The Moment Before the Gun Went Off and The Gazelle


Author's Note: this paper was written (very late, I'll add) for my English class. It's not my best. In fact, this could possibly be considered some of my worst. I had fun making subtle puns on the subject of "guns". See if you can find them.

English II
Nadia Rundlett
February 9, 2003

Guns and Prose(s)

The word “gun” brings to mind sharp emotions for most. “Gun” embodies not only the idea of a weapon that discharges bullets, but the sense of a knee-jerk change, a sudden speed that was not present before. Authors Rainer Maria Rilke and Nadine Gordimer harness the connotations of a gun in their works “The Gazelle” and “The Moment Before the Gun Went Off” respectively.

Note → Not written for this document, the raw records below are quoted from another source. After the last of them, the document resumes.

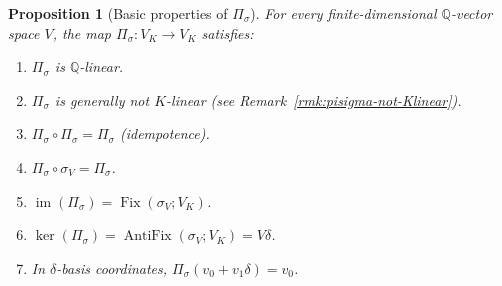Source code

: \documentclass[11pt, a4paper]{amsart}
\newtheorem{proposition}[theorem]{Proposition}
\theoremstyle{definition}
\newcommand{\Q}{\mathbb{Q}}
\newcommand{\Fix}{\operatorname{Fix}}
\newcommand{\im}{\operatorname{im}}
\begin{document}
\begin{proposition}[Basic properties of $\Pi_\sigma$]
\label{prop:pisigma-basic}
For every finite-dimensional $\Q$-vector space $V$, the map
$\Pi_\sigma \colon V_K \to V_K$ satisfies:
\begin{enumerate}
\item $\Pi_\sigma$ is $\Q$-linear.
\item $\Pi_\sigma$ is generally not $K$-linear (see
  Remark~\ref{rmk:pisigma-not-Klinear}).
\item $\Pi_\sigma \circ \Pi_\sigma = \Pi_\sigma$ (idempotence).
\item $\Pi_\sigma \circ \sigma_V = \Pi_\sigma$.
\item $\im(\Pi_\sigma) = \Fix(\sigma_V; V_K)$.
\item $\ker(\Pi_\sigma) = \operatorname{AntiFix}(\sigma_V; V_K) = V\delta$.
\item In $\delta$-basis coordinates, $\Pi_\sigma(v_0 + v_1\delta)
  = v_0$.
\end{enumerate}
\end{proposition}
\end{document}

Nadine Gordimer’s “The Moment Before the Gun Went Off” reads like a series of gunshots. Syntax and interruptions in the text make even the longest sentences seem concise and striking. Repetition pounds the images into the mind of the reader. “She does not look up; she does not look at Van der Vyver, whose gun went off in the truck, she stares at the grave.”
Characterization of Marais Van der Vyver is stark but simple, giving the reader an immeadiete sense of his plight. Perhaps they know a man like Van der Vyver, quiet and unemotive. Perhaps they know someone “as a man who now hides any change of expression”. At the beginning of the piece Gordimer leads the reader to believe that Van der Vyver is black and white, but through her depressing use of irony changes the entire picture to grey.

“To see you: tensed, as if each leg were a gun loaded with leaps, but not fired…”. Rilke uses simile to describe the high-strung grace of a gazelle in a sense that portrays tension, speed, and danger. The first impression is that of an anticipation, and a knowledge that when that gun of leaps goes off it will be startling whether it is expected or not. The second is that of a powerful weapon, fatal in a way one would not consider a gazelle to be. It is moving imagery.
Like Gordimer, Rilke makes effective use of syntax. His inversion and enjambent create an aware, leaping effect as reminiscent of a gazelle’s movement as Gordimer’s opinion-punctuated text is of guns and Van der Vyver. “The Gazelle” flows with an oddly choppy grace.

While Gordimer and Rilke both demonstrate in their work an essence of what a gun is, they demonstrate different aspects. Gordimer shows the destructive, changing power of firearms directly, almost as the focal point of her piercing short story. Rilke alludes to the deadly, startling smoothness of a gun through his comparison of gazelle. Each author captures a distinct but important connotation to the word and idea of a “gun” in their work.